Oh, it's not bad at all. You have a talent for characterization, and the basic mechanics of writing seem firmly in hand. I'd say the real weakness of this piece is over-writing. It tends to the melodramatic, which overpowers the good points of character and setting. If I were editing this, here's what I would do (just a suggestion):

First there was nothing but an ashy fog of dust and smoke thrown up by countless chimneys. Behind this veil the stars winked at the world, temporarily blinded, but never gone. Then a rumble and a flash of orange pierced the fog, a trail of brilliant white as something huge ascended into the sky.

Talmadge watched it go, and he cursed.

He had been walking, that was true, moving with a purpose. Endless traffic sped by, bodies hurried, machine and man cutting swaths in the smoke and steam. The city went on and Talmadge was part of it, a working man with a purpose. Still, whenever the rockets roared and another lucky one ascended, he had to freeze and lift his head to stare. In the city no more, Talmadge. Beyond, out and up, just the fiery swath, the snowy plume, that contra-bass growl, and Tal.

Talmadge was a hard worker, diligent and uncomplaining, his work above and beyond expectations. In the scrapyard people usually quit or were forced out by a maimed hand or seared body. Not him. Twelve years, and no sick leave, no early departures or late arrivals, nothing to report, nothing to write up.

But things changed in the thirteenth year. Reliable, sturdy Talmadge had been caught stargazing, not just once, but three times in only a month.

First time: Scrapyard, sweat, furnaces full of molten steel make it nearly unbearable. Burly, wiry, short, tall, all the workers are shirtless. There is a commotion, some yells, and curses. Someone's missed a step...someone's not pulled their weight. The system jams. Billy the foreman comes running down his office stairs and into the heat, covering his face with a hairy hand.

"What is it?" he yells over the roar of the furnaces. "What's wrong?" A skinny old salt pulls him to the side and speaks into his ear, and Billy takes off at a frenzied pace, rounding a corner to find a man standing.

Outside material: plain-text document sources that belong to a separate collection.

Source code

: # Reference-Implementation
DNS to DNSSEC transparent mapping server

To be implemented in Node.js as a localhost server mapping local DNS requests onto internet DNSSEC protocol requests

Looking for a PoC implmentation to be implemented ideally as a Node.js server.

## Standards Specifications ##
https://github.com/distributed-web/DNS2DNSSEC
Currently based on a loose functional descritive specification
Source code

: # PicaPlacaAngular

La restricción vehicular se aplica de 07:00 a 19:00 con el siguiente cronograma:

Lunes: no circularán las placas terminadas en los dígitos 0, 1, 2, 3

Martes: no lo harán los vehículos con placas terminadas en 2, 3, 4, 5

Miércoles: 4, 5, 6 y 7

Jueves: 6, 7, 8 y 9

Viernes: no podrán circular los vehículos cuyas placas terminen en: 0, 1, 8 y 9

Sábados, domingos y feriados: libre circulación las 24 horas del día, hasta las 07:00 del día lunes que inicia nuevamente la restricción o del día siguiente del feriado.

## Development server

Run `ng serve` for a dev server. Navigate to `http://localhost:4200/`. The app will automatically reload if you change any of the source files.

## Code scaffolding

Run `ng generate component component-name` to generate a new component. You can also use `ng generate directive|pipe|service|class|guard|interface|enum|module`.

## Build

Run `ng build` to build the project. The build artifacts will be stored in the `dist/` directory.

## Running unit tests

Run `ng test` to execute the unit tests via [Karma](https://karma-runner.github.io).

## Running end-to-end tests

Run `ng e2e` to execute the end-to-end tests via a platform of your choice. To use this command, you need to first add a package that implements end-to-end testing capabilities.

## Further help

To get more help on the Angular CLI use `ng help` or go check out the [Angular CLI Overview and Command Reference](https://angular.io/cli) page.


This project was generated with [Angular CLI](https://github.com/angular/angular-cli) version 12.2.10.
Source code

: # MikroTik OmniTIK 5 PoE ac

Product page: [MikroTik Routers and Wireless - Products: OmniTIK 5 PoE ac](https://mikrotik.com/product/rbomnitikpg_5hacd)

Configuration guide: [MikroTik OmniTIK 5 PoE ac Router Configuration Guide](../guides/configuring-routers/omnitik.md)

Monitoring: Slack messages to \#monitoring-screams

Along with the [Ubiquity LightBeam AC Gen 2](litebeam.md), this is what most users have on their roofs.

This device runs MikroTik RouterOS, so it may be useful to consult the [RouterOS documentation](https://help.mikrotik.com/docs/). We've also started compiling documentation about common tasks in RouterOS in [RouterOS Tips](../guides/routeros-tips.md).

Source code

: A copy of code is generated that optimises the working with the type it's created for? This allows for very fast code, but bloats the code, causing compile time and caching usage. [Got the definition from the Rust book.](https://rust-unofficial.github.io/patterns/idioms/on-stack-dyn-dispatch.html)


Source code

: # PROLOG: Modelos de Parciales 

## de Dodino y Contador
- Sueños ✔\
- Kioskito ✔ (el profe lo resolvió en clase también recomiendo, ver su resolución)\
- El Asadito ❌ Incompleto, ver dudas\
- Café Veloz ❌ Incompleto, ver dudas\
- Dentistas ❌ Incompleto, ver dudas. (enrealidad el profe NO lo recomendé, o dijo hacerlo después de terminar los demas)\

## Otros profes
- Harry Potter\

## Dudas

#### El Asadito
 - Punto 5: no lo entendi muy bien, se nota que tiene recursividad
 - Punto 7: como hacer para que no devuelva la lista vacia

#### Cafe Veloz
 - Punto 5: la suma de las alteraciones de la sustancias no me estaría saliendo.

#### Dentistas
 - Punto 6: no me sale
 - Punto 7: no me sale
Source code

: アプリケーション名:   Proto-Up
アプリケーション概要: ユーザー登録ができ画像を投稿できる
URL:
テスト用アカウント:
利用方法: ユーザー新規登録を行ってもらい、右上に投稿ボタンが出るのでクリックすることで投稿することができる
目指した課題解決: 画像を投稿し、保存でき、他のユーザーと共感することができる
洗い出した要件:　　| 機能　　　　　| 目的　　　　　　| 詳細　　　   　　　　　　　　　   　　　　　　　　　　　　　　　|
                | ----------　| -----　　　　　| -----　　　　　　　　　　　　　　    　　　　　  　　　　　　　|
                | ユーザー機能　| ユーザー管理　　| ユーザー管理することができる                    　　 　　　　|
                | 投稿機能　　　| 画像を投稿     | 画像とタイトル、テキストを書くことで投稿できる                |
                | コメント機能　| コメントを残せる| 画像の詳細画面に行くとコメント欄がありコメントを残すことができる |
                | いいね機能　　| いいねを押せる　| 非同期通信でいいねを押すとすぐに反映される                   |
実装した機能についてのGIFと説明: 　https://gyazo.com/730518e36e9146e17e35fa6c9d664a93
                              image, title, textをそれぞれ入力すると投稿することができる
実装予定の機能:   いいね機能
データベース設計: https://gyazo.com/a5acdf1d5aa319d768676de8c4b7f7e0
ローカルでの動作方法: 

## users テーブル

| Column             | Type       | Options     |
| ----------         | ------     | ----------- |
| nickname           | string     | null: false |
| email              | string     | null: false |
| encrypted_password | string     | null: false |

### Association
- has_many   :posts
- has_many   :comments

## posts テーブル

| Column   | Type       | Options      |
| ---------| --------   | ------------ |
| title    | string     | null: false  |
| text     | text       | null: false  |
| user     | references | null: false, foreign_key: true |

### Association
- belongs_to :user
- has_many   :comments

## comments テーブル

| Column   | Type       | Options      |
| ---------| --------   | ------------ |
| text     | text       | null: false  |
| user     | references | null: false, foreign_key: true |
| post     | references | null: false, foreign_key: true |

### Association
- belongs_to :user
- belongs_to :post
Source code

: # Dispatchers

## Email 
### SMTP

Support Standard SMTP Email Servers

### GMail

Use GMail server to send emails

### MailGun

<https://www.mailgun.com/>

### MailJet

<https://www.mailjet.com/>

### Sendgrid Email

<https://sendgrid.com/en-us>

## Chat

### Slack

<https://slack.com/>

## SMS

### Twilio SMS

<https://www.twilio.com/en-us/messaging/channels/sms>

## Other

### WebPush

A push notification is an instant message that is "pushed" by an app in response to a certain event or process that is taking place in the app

Just standing, and looking up. A smoky line bisects the afternoon haze, the vestige of a Pleasure Rocket flight. The foreman turns his eyes back to the daydreamer, prepared to lash with his tongue, prepared to make the man regret it, when he realizes that he is looking at Talmadge Coog. Good old boy, reliable Tal Coog.

The other two times are about the same. Billy gets agitated. This is his watch, and if people are going to blow opportunities, throw wrenches into the cogs of the oiled machine that's this scrapyard, it's not gonna be on his watch.

postlukecore
April 27th, 2007, 12:51 PM
Thanks for responding so quickly. I've struggled for years with trying to convey a sense of atmosphere while at the same time refraining from bogging down the reader with useless wordage. Sigh.
I'm obviously trying to get across the idea that this nameless city sucks. It just seems like the only way to do that sometimes is to write the hell out of the thing.
I appreciate your comments and editing advice. I will start paring it down once I finish the whole story. I read some of your excerpts on your blogspot and was thoroughly impressed. I'll take a cue from your economy of wording. Talk to you later.

wwfward
April 27th, 2007, 03:28 PM
Why dont you join our SFF Workshop. You're guaranteed an audience there. Every week, a person sends out a short story/chapter excerpt and the members critique it. A person gets their story critiqued every 8 weeks since there are currently 9 members.

If interested, look for the thread title SFF Workshop.

postlukecore
April 27th, 2007, 06:35 PM
I responded to the appropriate people and I just need them to put me in the rotation now. This is a great idea, as it gives me more impetus to get stuff finished. Thanks friend!